REQUIREMENT | Write out word for word each line from the top of the material through the line that has "[शिष्यः शेषं पठति ।]". Pictures do not go in.

[Start of Attachment]

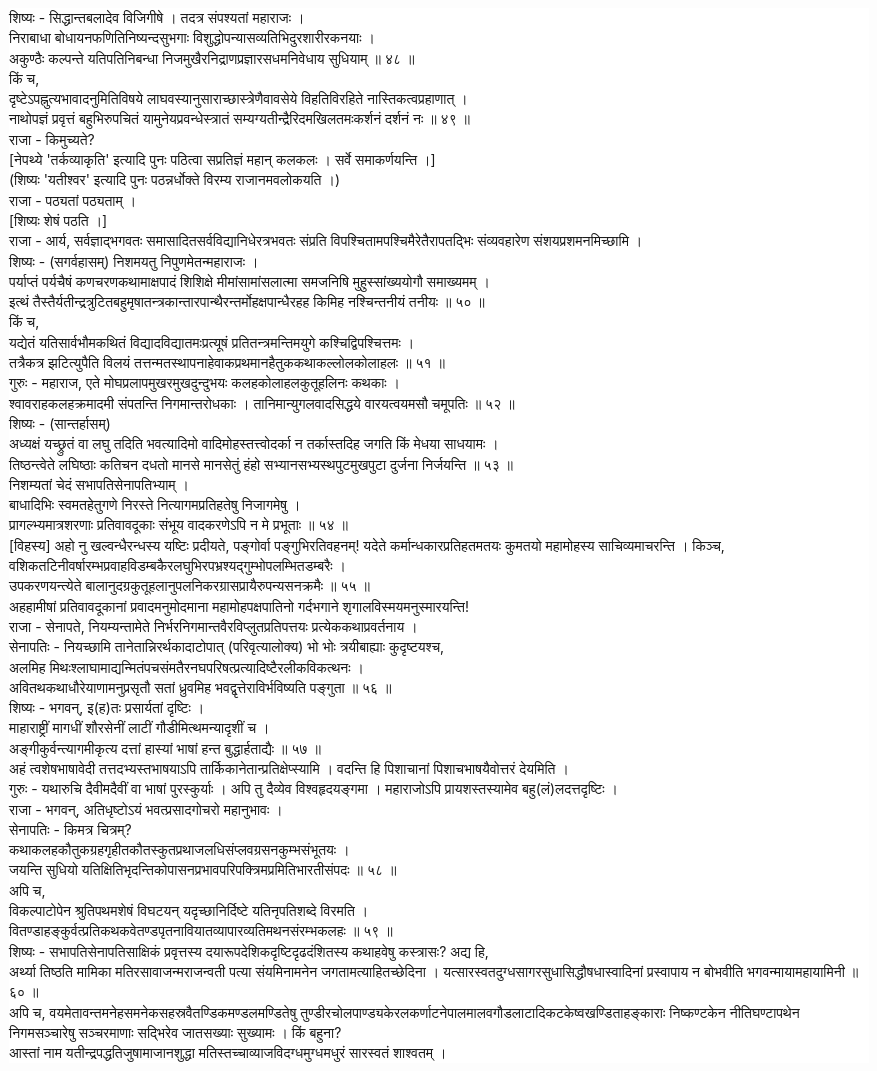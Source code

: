 शिष्यः - सिद्धान्तबलादेव विजिगीषे । तदत्र संपश्यतां महाराजः ।  
निराबाधा बोधायनफणितिनिष्यन्दसुभगाः विशुद्धोपन्यासव्यतिभिदुरशारीरकनयाः ।  
अकुण्ठैः कल्पन्ते यतिपतिनिबन्धा निजमुखैरनिद्राणप्रज्ञारसधमनिवेधाय सुधियाम् ॥ ४८ ॥  
किं च,  
दृष्टेऽपह्नुत्यभावादनुमितिविषये लाघवस्यानुसाराच्छास्त्रेणैवावसेये विहतिविरहिते नास्तिकत्वप्रहाणात् ।  
नाथोपज्ञं प्रवृत्तं बहुभिरुपचितं यामुनेयप्रवन्धेस्त्रातं सम्यग्यतीन्द्रैरिदमखिलतमःकर्शनं दर्शनं नः ॥ ४९ ॥  
राजा - किमुच्यते?  
[नेपथ्ये 'तर्कव्याकृति' इत्यादि पुनः पठित्वा सप्रतिज्ञं महान् कलकलः । सर्वे समाकर्णयन्ति ।]  
(शिष्यः 'यतीश्वर' इत्यादि पुनः पठन्नर्धोक्ते विरम्य राजानमवलोकयति ।)  
राजा - पठ्यतां पठ्यताम् ।  
[शिष्यः शेषं पठति ।]  
राजा - आर्य, सर्वज्ञाद्भगवतः समासादितसर्वविद्यानिधेरत्रभवतः संप्रति विपश्चितामपश्चिमैरेतैरापतद्भिः संव्यवहारेण संशयप्रशमनमिच्छामि ।  
शिष्यः - (सगर्वहासम्) निशमयतु निपुणमेतन्महाराजः ।  
पर्याप्तं पर्यचैषं कणचरणकथामाक्षपादं शिशिक्षे मीमांसामांसलात्मा समजनिषि मुहुस्सांख्ययोगौ समाख्यमम् ।  
इत्थं तैस्तैर्यतीन्द्रत्रुटितबहुमृषातन्त्रकान्तारपान्थैरन्तर्मोहक्षपान्धैरहह किमिह नश्चिन्तनीयं तनीयः ॥ ५० ॥  
किं च,  
यद्येतं यतिसार्वभौमकथितं विद्यादविद्यातमःप्रत्यूषं प्रतितन्त्रमन्तिमयुगे कश्चिद्विपश्चित्तमः ।  
तत्रैकत्र झटित्युपैति विलयं तत्तन्मतस्थापनाहेवाकप्रथमानहैतुककथाकल्लोलकोलाहलः ॥ ५१ ॥  
गुरुः - महाराज, एते मोघप्रलापमुखरमुखदुन्दुभयः कलहकोलाहलकुतूहलिनः कथकाः ।  
श्वावराहकलहक्रमादमी संपतन्ति निगमान्तरोधकाः । तानिमान्युगलवादसिद्धये वारयत्वयमसौ चमूपतिः ॥ ५२ ॥  
शिष्यः - (सान्तर्हासम्)  
अध्यक्षं यच्छ्रुतं वा लघु तदिति भवत्यादिमो वादिमोहस्तत्त्वोदर्का न तर्कास्तदिह जगति किं मेधया साधयामः ।  
तिष्ठन्त्वेते लघिष्ठाः कतिचन दधतो मानसे मानसेतुं हंहो सभ्यानसभ्यस्थपुटमुखपुटा दुर्जना निर्जयन्ति ॥ ५३ ॥  
निशम्यतां चेदं सभापतिसेनापतिभ्याम् ।  
बाधादिभिः स्वमतहेतुगणे निरस्ते नित्यागमप्रतिहतेषु निजागमेषु ।  
प्रागल्भ्यमात्रशरणाः प्रतिवावदूकाः संभूय वादकरणेऽपि न मे प्रभूताः ॥ ५४ ॥  
[विहस्य] अहो नु खल्वन्धैरन्धस्य यष्टिः प्रदीयते, पङ्गोर्वा पङ्गुभिरतिवहनम्! यदेते कर्मान्धकारप्रतिहतमतयः कुमतयो महामोहस्य साचिव्यमाचरन्ति । किञ्च,  
वशिकतटिनीवर्षारम्भप्रवाहविडम्बकैरलघुभिरपभ्रश्यद्गुम्भोपलम्भितडम्बरैः ।  
उपकरणयन्त्येते बालानुदग्रकुतूहलानुपलनिकरग्रासप्रायैरुपन्यसनक्रमैः ॥ ५५ ॥  
अहहामीषां प्रतिवावदूकानां प्रवादमनुमोदमाना महामोहपक्षपातिनो गर्दभगाने शृगालविस्मयमनुस्मारयन्ति!  
राजा - सेनापते, नियम्यन्तामेते निर्भरनिगमान्तवैरविप्लुतप्रतिपत्तयः प्रत्येककथाप्रवर्तनाय ।  
सेनापतिः - नियच्छामि तानेतान्निरर्थकादाटोपात् (परिवृत्यालोक्य) भो भोः त्रयीबाह्याः कुदृष्टयश्च,  
अलमिह मिथःश्लाघामाद्यन्मितंपचसंमतैरनघपरिषत्प्रत्यादिष्टैरलीकविकत्थनः ।  
अवितथकथाधौरेयाणामनुप्रसृतौ सतां ध्रुवमिह भवद्वृत्तेराविर्भविष्यति पङ्गुता ॥ ५६ ॥  
शिष्यः - भगवन्, इ(ह)तः प्रसार्यतां दृष्टिः ।  
माहाराष्ट्रीं मागधीं शौरसेनीं लाटीं गौडीमित्थमन्यादृशीं च ।  
अङ्गीकुर्वन्त्यागमीकृत्य दत्तां हास्यां भाषां हन्त बुद्धार्हताद्यैः ॥ ५७ ॥  
अहं त्वशेषभाषावेदी तत्तदभ्यस्तभाषयाऽपि तार्किकानेतान्प्रतिक्षेप्स्यामि । वदन्ति हि पिशाचानां पिशाचभाषयैवोत्तरं देयमिति ।  
गुरुः - यथारुचि दैवीमदैवीं वा भाषां पुरस्कुर्याः । अपि तु दैव्येव विश्वहृदयङ्गमा । महाराजोऽपि प्रायशस्तस्यामेव बहु(लं)लदत्तदृष्टिः ।  
राजा - भगवन्, अतिधृष्टोऽयं भवत्प्रसादगोचरो महानुभावः ।  
सेनापतिः - किमत्र चित्रम्?  
कथाकलहकौतुकग्रहगृहीतकौतस्कुतप्रथाजलधिसंप्लवग्रसनकुम्भसंभूतयः ।  
जयन्ति सुधियो यतिक्षितिभृदन्तिकोपासनप्रभावपरिपक्त्रिमप्रमितिभारतीसंपदः ॥ ५८ ॥  
अपि च,  
विकल्पाटोपेन श्रुतिपथमशेषं विघटयन् यदृच्छानिर्दिष्टे यतिनृपतिशब्दे विरमति ।  
वितण्डाहङ्कुर्वत्प्रतिकथकवेतण्डपृतनावियातव्यापारव्यतिमथनसंरम्भकलहः ॥ ५९ ॥  
शिष्यः - सभापतिसेनापतिसाक्षिकं प्रवृत्तस्य दयारूपदेशिकदृष्टिदृढदंशितस्य कथाहवेषु कस्त्रासः? अद्य हि,  
अर्थ्या तिष्ठति मामिका मतिरसावाजन्मराजन्वती पत्या संयमिनामनेन जगतामत्याहितच्छेदिना । यत्सारस्वतदुग्धसागरसुधासिद्धौषधास्वादिनां प्रस्वापाय न बोभवीति भगवन्मायामहायामिनी ॥ ६० ॥  
अपि च, वयमेतावन्तमनेहसमनेकसहस्रवैतण्डिकमण्डलमण्डितेषु तुण्डीरचोलपाण्ड्यकेरलकर्णाटनेपालमालवगौडलाटादिकटकेष्वखण्डिताहङ्काराः निष्कण्टकेन नीतिघण्टापथेन निगमसञ्चारेषु सञ्चरमाणाः सद्भिरेव जातसख्याः सुख्यामः । किं बहुना?  
आस्तां नाम यतीन्द्रपद्धतिजुषामाजानशुद्धा मतिस्तच्चाव्याजविदग्धमुग्धमधुरं सारस्वतं शाश्वतम् ।  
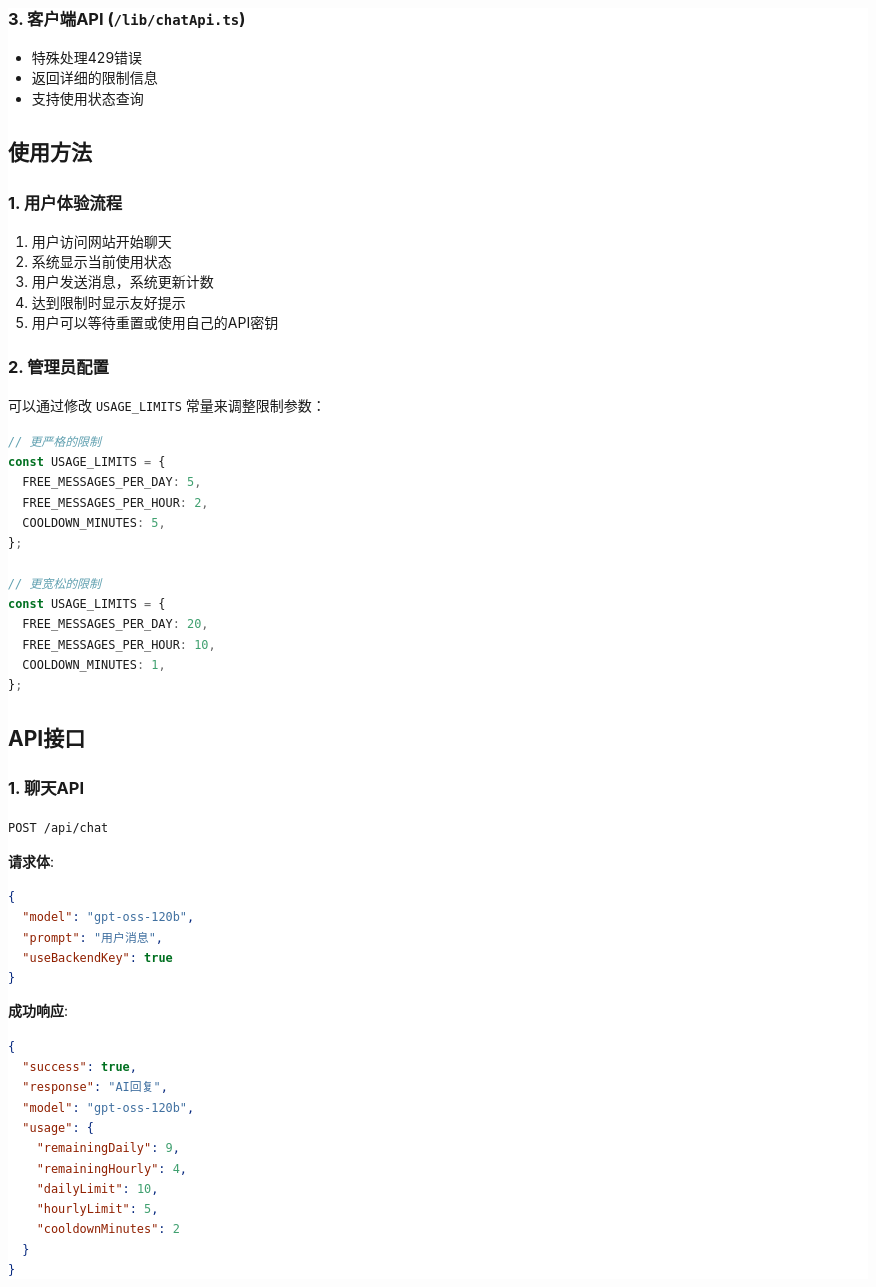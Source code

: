 ### 3. 客户端API (`/lib/chatApi.ts`)
- 特殊处理429错误
- 返回详细的限制信息
- 支持使用状态查询

## 使用方法

### 1. 用户体验流程
1. 用户访问网站开始聊天
2. 系统显示当前使用状态
3. 用户发送消息，系统更新计数
4. 达到限制时显示友好提示
5. 用户可以等待重置或使用自己的API密钥

### 2. 管理员配置
可以通过修改 `USAGE_LIMITS` 常量来调整限制参数：

```typescript
// 更严格的限制
const USAGE_LIMITS = {
  FREE_MESSAGES_PER_DAY: 5,
  FREE_MESSAGES_PER_HOUR: 2,
  COOLDOWN_MINUTES: 5,
};

// 更宽松的限制
const USAGE_LIMITS = {
  FREE_MESSAGES_PER_DAY: 20,
  FREE_MESSAGES_PER_HOUR: 10,
  COOLDOWN_MINUTES: 1,
};
```

## API接口

### 1. 聊天API
```
POST /api/chat
```

**请求体**:
```json
{
  "model": "gpt-oss-120b",
  "prompt": "用户消息",
  "useBackendKey": true
}
```

**成功响应**:
```json
{
  "success": true,
  "response": "AI回复",
  "model": "gpt-oss-120b",
  "usage": {
    "remainingDaily": 9,
    "remainingHourly": 4,
    "dailyLimit": 10,
    "hourlyLimit": 5,
    "cooldownMinutes": 2
  }
}
```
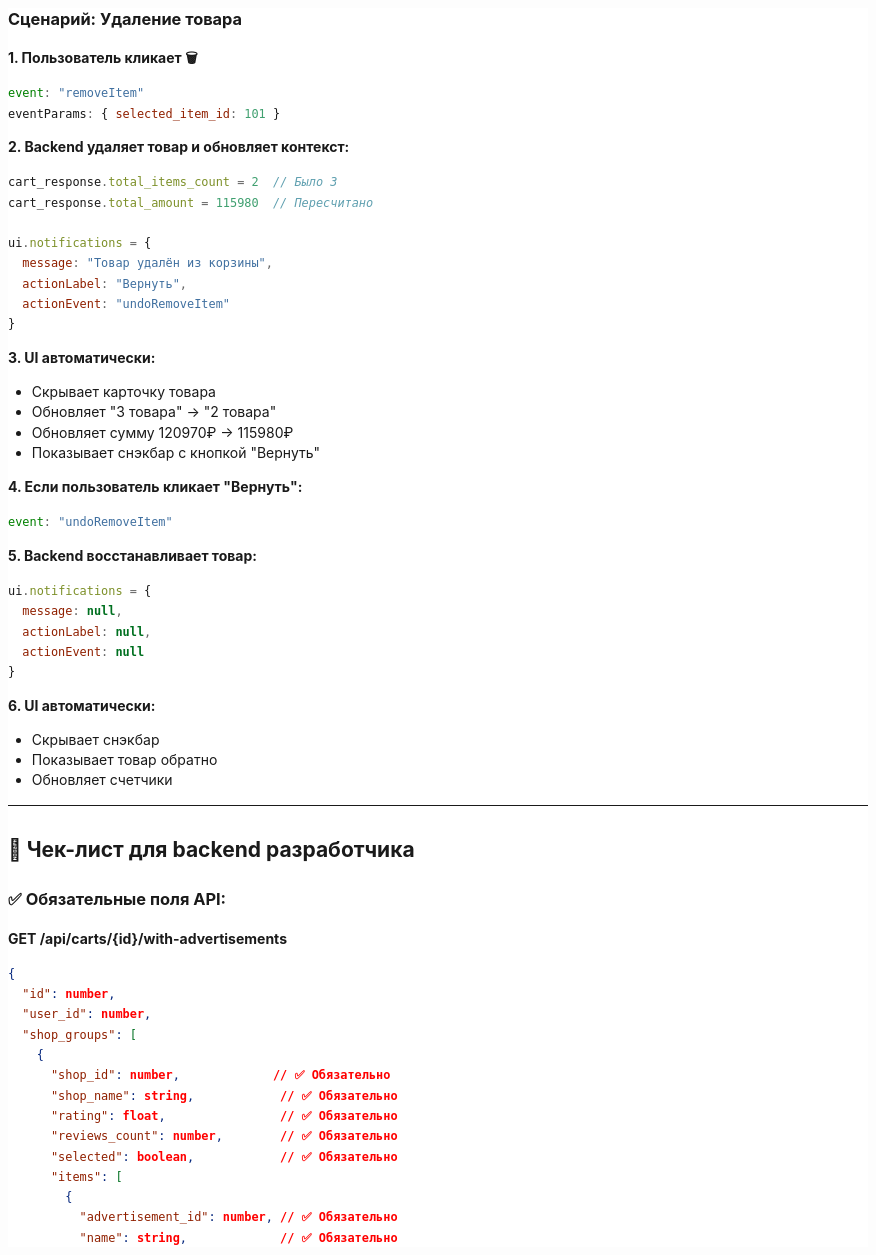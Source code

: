 ### **Сценарий: Удаление товара**

**1. Пользователь кликает 🗑️**
```javascript
event: "removeItem"
eventParams: { selected_item_id: 101 }
```

**2. Backend удаляет товар и обновляет контекст:**
```javascript
cart_response.total_items_count = 2  // Было 3
cart_response.total_amount = 115980  // Пересчитано

ui.notifications = {
  message: "Товар удалён из корзины",
  actionLabel: "Вернуть",
  actionEvent: "undoRemoveItem"
}
```

**3. UI автоматически:**
- Скрывает карточку товара
- Обновляет "3 товара" → "2 товара"
- Обновляет сумму 120970₽ → 115980₽
- Показывает снэкбар с кнопкой "Вернуть"

**4. Если пользователь кликает "Вернуть":**
```javascript
event: "undoRemoveItem"
```

**5. Backend восстанавливает товар:**
```javascript
ui.notifications = {
  message: null,
  actionLabel: null,
  actionEvent: null
}
```

**6. UI автоматически:**
- Скрывает снэкбар
- Показывает товар обратно
- Обновляет счетчики

---

## 🎯 Чек-лист для backend разработчика

### ✅ **Обязательные поля API:**

**GET /api/carts/{id}/with-advertisements**
```json
{
  "id": number,
  "user_id": number,
  "shop_groups": [
    {
      "shop_id": number,             // ✅ Обязательно
      "shop_name": string,            // ✅ Обязательно
      "rating": float,                // ✅ Обязательно
      "reviews_count": number,        // ✅ Обязательно
      "selected": boolean,            // ✅ Обязательно
      "items": [
        {
          "advertisement_id": number, // ✅ Обязательно
          "name": string,             // ✅ Обязательно
```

[End of Attachment]

ANSWER TO THE PROBLEM |
Source code

: शिष्यः - सिद्धान्तबलादेव विजिगीषे । तदत्र संपश्यतां महाराजः ।  
निराबाधा बोधायनफणितिनिष्यन्दसुभगाः विशुद्धोपन्यासव्यतिभिदुरशारीरकनयाः ।  
अकुण्ठैः कल्पन्ते यतिपतिनिबन्धा निजमुखैरनिद्राणप्रज्ञारसधमनिवेधाय सुधियाम् ॥ ४८ ॥  
किं च,  
दृष्टेऽपह्नुत्यभावादनुमितिविषये लाघवस्यानुसाराच्छास्त्रेणैवावसेये विहतिविरहिते नास्तिकत्वप्रहाणात् ।  
नाथोपज्ञं प्रवृत्तं बहुभिरुपचितं यामुनेयप्रवन्धेस्त्रातं सम्यग्यतीन्द्रैरिदमखिलतमःकर्शनं दर्शनं नः ॥ ४९ ॥  
राजा - किमुच्यते?  
[नेपथ्ये 'तर्कव्याकृति' इत्यादि पुनः पठित्वा सप्रतिज्ञं महान् कलकलः । सर्वे समाकर्णयन्ति ।]  
(शिष्यः 'यतीश्वर' इत्यादि पुनः पठन्नर्धोक्ते विरम्य राजानमवलोकयति ।)  
राजा - पठ्यतां पठ्यताम् ।  
[शिष्यः शेषं पठति ।]  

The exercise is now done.